A team of researchers led by Professor Din-Ping Tsai, Chair Professor and Head of PolyU’s Department of Electronic and Information Engineering, have developed a chip that promises to unlock the full potential of quantum computing. The chip is based on a series of miniature “meta-lenses” composed of nano antennae for capturing photons from a laser beam and focusing them on the same point.

The antennae are placed on a surface made of gallium nitride, a semiconductor material known for its excellent optical quality. Each antenna measures 45 x 80 x 800 nanometres. More than 250,000 of these tiny antennae went into the composition of one lens, which measures 100 microns in diameter, about the size of a human hair. To demonstrate how their approach works, the team designed and fabricated an optical chip with an array of 10 x 10 lenses to polarise incoming light.

Dr Chen Mu-ku, Research Assistant Professor of Department of Electronic and Information Engineering, said it is like making tea with a teabag.

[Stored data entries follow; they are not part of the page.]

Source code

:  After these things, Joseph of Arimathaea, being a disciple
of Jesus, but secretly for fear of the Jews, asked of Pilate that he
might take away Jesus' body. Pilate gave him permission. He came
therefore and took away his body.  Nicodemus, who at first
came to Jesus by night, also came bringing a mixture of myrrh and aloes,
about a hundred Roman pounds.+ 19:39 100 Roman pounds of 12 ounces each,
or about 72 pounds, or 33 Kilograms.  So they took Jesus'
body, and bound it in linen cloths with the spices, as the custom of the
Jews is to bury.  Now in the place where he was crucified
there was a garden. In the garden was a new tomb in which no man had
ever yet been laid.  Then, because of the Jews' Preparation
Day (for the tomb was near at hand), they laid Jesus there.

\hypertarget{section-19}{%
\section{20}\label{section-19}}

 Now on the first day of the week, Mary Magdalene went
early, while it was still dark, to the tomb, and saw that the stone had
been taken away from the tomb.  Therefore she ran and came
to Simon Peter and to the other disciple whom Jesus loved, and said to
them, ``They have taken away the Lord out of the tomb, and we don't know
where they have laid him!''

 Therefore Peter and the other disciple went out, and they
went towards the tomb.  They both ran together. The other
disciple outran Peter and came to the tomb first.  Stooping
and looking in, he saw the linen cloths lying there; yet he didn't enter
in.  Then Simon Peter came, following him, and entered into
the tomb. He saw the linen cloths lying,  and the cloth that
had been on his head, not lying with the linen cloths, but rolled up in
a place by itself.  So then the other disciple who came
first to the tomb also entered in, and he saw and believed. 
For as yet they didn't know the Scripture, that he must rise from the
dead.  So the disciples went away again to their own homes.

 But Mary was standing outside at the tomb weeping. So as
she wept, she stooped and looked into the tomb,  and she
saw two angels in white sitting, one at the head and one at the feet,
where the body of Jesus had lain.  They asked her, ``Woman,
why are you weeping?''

A laser beam going through a conventional lens is like making many cups of tea with one single teabag, the more the cups, the lighter the tea. On the other hand, the meta-lenses are making 100 cups of tea with 100 teabags at the same time, therefore both the colour and the speed would not be compromised.

The chip may help quantum information science realise many applications in our daily life in the future, such as enhancing the security in online transactions. 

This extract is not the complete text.